Il Ps, i Verdi e i Verdi liberali si sono schierati invano a favore dello status quo. Per Balthasar Glättli (Verdi/ZH) è a rischio il funzionamento di base delle dogane. Se si dovessero dichiarare solo le merci soggette a dazio, il contrabbando diventerebbe un gioco da ragazzi.
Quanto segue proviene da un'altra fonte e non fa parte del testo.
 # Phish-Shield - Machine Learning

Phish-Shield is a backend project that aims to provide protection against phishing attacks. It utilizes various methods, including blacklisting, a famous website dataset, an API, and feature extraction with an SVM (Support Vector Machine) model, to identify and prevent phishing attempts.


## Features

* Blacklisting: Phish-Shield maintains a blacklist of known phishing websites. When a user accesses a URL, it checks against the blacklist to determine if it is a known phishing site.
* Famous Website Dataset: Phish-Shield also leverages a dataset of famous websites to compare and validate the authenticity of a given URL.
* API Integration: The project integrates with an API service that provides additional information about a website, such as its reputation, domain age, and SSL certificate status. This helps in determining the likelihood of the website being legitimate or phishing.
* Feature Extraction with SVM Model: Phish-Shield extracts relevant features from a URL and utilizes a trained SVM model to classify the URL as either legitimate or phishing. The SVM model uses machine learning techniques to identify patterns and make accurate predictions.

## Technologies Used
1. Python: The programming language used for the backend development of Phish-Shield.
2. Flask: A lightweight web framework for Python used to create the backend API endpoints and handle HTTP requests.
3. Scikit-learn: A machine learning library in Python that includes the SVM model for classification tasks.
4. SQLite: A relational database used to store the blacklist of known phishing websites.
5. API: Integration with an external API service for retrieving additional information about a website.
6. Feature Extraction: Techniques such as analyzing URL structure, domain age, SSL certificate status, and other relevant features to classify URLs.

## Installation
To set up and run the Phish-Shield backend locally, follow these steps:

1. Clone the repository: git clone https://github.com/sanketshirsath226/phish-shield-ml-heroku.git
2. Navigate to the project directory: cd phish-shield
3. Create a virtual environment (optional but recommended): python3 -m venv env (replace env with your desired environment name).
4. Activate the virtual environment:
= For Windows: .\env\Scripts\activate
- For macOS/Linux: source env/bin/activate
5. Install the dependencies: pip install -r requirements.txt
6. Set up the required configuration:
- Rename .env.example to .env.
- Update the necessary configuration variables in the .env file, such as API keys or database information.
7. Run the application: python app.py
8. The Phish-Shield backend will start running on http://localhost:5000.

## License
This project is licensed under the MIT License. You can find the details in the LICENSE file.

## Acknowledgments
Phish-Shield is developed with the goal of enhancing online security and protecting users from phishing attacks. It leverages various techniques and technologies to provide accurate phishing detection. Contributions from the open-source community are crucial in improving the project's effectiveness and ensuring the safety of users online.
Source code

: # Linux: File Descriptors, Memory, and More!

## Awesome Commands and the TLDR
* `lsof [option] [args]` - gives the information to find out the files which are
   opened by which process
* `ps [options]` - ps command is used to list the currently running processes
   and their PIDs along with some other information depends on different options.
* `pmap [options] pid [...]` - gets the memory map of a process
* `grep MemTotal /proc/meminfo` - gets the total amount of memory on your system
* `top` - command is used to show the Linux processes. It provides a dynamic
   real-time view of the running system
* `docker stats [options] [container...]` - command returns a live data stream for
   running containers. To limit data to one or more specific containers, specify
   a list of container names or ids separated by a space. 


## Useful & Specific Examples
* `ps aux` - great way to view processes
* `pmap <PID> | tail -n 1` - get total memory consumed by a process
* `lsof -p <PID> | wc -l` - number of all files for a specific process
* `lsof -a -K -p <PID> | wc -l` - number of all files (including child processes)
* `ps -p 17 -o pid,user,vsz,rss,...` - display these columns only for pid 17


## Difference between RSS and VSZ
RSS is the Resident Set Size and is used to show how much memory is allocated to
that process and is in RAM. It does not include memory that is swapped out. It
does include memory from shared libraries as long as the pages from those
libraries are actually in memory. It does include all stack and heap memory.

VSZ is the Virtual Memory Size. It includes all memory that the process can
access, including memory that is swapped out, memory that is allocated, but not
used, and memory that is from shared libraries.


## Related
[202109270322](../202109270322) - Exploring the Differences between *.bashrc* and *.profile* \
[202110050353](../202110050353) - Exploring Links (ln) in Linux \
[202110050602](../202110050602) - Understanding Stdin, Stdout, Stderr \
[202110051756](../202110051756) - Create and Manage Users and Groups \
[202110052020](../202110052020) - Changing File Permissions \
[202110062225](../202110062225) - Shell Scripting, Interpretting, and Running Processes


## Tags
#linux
Inoltre, l'ecologista zurighese teme una massiccia riduzione delle entrate doganali.
La ministra delle finanze Karin Keller-Sutter, che è responsabile del sistema doganale, ha sottolineato che la dichiarazione completa delle merci è la base per la digitalizzazione delle dogane auspicata dalla riforma. "Altrimenti non ci sarebbero dati disponibili e i controlli dovrebbero essere effettuati manualmente".
Keller-Sutter ha inoltre dichiarato che l'attuazione di questa decisione probabilmente rallenterà la circolazione delle merci e aumenterà la burocrazia. Di tutt'altro avviso la maggioranza di centro-destra, che al voto ha avuto la meglio.